■ Problem statement:
Your response should be every line from the entries that includes the string "communicate".

-- Material provided follows --

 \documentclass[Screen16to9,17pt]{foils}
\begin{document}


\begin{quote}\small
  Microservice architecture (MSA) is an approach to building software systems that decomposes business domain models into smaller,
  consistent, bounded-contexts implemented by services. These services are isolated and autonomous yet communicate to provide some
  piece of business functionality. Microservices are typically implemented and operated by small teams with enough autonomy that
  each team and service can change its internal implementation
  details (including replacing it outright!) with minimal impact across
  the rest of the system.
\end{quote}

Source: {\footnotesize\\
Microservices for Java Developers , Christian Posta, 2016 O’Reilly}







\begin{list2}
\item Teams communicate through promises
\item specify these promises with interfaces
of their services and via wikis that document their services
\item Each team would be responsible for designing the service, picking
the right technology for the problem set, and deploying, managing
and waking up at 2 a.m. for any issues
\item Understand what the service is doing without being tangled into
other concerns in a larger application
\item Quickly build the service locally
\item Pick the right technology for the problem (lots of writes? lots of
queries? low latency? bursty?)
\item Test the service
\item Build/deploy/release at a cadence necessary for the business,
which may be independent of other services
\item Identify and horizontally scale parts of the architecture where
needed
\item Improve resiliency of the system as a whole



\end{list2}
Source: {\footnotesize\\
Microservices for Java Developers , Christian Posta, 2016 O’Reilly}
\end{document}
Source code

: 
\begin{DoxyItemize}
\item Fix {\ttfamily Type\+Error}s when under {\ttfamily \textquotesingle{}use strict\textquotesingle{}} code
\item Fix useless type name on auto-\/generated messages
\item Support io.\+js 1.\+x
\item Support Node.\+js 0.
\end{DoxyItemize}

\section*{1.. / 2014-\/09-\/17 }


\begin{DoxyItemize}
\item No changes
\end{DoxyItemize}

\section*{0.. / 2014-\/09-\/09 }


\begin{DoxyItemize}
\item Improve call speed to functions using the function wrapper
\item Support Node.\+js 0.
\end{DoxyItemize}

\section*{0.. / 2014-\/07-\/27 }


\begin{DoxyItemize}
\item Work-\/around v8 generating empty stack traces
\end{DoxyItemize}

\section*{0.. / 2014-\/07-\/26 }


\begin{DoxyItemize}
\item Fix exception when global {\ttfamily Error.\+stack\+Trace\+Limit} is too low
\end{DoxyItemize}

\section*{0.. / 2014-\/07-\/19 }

-- Material provided concluded --

■ Answer box:
  consistent, bounded-contexts implemented by services. These services are isolated and autonomous yet communicate to provide some
\item Teams communicate through promises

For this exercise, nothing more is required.